===== Records for the task =====

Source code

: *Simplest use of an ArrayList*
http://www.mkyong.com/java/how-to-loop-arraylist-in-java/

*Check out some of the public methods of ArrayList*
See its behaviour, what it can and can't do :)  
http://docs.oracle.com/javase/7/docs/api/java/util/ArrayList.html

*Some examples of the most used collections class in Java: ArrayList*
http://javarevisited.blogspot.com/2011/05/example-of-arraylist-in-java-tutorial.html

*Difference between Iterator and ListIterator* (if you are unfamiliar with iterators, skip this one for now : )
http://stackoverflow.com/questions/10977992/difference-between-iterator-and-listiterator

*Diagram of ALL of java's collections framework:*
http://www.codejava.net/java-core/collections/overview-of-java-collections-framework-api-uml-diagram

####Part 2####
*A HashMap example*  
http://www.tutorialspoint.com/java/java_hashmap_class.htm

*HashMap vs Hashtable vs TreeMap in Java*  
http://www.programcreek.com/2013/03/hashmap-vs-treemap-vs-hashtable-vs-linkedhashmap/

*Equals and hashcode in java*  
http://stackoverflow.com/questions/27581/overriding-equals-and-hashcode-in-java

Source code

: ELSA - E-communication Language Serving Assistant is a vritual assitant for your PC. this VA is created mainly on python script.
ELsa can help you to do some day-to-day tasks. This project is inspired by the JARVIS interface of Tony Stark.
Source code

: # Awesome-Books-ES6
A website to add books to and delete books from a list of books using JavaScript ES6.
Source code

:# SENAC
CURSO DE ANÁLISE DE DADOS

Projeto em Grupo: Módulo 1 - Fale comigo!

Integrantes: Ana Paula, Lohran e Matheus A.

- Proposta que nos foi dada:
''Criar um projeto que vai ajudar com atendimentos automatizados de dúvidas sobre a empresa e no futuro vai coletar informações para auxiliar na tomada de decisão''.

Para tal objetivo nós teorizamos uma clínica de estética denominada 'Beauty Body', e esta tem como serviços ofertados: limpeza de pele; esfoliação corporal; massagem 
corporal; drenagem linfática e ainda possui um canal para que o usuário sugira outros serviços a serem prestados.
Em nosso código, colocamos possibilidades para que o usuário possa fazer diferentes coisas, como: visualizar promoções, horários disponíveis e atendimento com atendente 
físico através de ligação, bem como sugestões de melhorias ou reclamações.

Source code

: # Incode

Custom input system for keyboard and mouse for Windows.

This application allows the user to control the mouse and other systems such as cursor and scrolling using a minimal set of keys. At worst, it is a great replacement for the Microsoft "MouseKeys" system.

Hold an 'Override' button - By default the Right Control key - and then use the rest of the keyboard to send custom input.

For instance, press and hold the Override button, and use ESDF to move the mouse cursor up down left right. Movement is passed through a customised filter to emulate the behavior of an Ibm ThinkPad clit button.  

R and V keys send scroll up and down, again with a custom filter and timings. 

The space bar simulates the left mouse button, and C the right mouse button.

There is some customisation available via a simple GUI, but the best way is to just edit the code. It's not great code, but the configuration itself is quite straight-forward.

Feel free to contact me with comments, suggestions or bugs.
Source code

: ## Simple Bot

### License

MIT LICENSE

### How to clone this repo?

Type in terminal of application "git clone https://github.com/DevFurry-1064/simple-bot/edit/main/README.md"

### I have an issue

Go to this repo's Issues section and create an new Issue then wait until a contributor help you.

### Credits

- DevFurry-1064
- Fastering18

=====

● **What you will do**:
The material is to be given again in full and without variation.

● **Answer to the problem**:
Source code

: *Simplest use of an ArrayList*
http://www.mkyong.com/java/how-to-loop-arraylist-in-java/

*Check out some of the public methods of ArrayList*
See its behaviour, what it can and can't do :)  
http://docs.oracle.com/javase/7/docs/api/java/util/ArrayList.html

*Some examples of the most used collections class in Java: ArrayList*
http://javarevisited.blogspot.com/2011/05/example-of-arraylist-in-java-tutorial.html

*Difference between Iterator and ListIterator* (if you are unfamiliar with iterators, skip this one for now : )
http://stackoverflow.com/questions/10977992/difference-between-iterator-and-listiterator

*Diagram of ALL of java's collections framework:*
http://www.codejava.net/java-core/collections/overview-of-java-collections-framework-api-uml-diagram

####Part 2####
*A HashMap example*  
http://www.tutorialspoint.com/java/java_hashmap_class.htm

*HashMap vs Hashtable vs TreeMap in Java*  
http://www.programcreek.com/2013/03/hashmap-vs-treemap-vs-hashtable-vs-linkedhashmap/

*Equals and hashcode in java*  
http://stackoverflow.com/questions/27581/overriding-equals-and-hashcode-in-java

Source code

: ELSA - E-communication Language Serving Assistant is a vritual assitant for your PC. this VA is created mainly on python script.
ELsa can help you to do some day-to-day tasks. This project is inspired by the JARVIS interface of Tony Stark.
Source code

: # Awesome-Books-ES6
A website to add books to and delete books from a list of books using JavaScript ES6.
Source code

:# SENAC
CURSO DE ANÁLISE DE DADOS

Projeto em Grupo: Módulo 1 - Fale comigo!

Integrantes: Ana Paula, Lohran e Matheus A.

- Proposta que nos foi dada:
''Criar um projeto que vai ajudar com atendimentos automatizados de dúvidas sobre a empresa e no futuro vai coletar informações para auxiliar na tomada de decisão''.

Para tal objetivo nós teorizamos uma clínica de estética denominada 'Beauty Body', e esta tem como serviços ofertados: limpeza de pele; esfoliação corporal; massagem 
corporal; drenagem linfática e ainda possui um canal para que o usuário sugira outros serviços a serem prestados.
Em nosso código, colocamos possibilidades para que o usuário possa fazer diferentes coisas, como: visualizar promoções, horários disponíveis e atendimento com atendente 
físico através de ligação, bem como sugestões de melhorias ou reclamações.

Source code

: # Incode

Custom input system for keyboard and mouse for Windows.

This application allows the user to control the mouse and other systems such as cursor and scrolling using a minimal set of keys. At worst, it is a great replacement for the Microsoft "MouseKeys" system.

Hold an 'Override' button - By default the Right Control key - and then use the rest of the keyboard to send custom input.

For instance, press and hold the Override button, and use ESDF to move the mouse cursor up down left right. Movement is passed through a customised filter to emulate the behavior of an Ibm ThinkPad clit button.  

R and V keys send scroll up and down, again with a custom filter and timings. 

The space bar simulates the left mouse button, and C the right mouse button.

There is some customisation available via a simple GUI, but the best way is to just edit the code. It's not great code, but the configuration itself is quite straight-forward.

Feel free to contact me with comments, suggestions or bugs.
Source code

: ## Simple Bot

### License

MIT LICENSE

### How to clone this repo?

Type in terminal of application "git clone https://github.com/DevFurry-1064/simple-bot/edit/main/README.md"

### I have an issue

Go to this repo's Issues section and create an new Issue then wait until a contributor help you.

### Credits

- DevFurry-1064
- Fastering18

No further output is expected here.